Please check every line of the listing for "timestamp" and copy each line where it is found.
"""
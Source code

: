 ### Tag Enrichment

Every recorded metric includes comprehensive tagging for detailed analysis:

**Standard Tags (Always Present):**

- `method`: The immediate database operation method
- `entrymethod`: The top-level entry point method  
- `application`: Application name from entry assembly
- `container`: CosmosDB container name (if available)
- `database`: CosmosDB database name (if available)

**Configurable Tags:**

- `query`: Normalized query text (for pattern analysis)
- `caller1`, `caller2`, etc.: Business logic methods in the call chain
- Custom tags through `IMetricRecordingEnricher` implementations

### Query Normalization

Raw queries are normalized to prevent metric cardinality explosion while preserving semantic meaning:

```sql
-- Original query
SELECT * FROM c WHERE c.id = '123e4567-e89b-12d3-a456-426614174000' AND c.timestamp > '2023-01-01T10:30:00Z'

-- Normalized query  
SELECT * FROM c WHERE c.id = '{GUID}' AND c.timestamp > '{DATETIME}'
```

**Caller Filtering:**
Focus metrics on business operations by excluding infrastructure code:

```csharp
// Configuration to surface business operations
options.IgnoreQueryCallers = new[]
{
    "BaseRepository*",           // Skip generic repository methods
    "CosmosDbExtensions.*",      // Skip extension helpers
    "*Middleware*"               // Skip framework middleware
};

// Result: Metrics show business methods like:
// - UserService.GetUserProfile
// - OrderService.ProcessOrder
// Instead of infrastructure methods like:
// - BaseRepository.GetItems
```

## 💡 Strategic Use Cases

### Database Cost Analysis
"""
▶ [The completed task]:
SELECT * FROM c WHERE c.id = '123e4567-e89b-12d3-a456-426614174000' AND c.timestamp > '2023-01-01T10:30:00Z'
SELECT * FROM c WHERE c.id = '{GUID}' AND c.timestamp > '{DATETIME}'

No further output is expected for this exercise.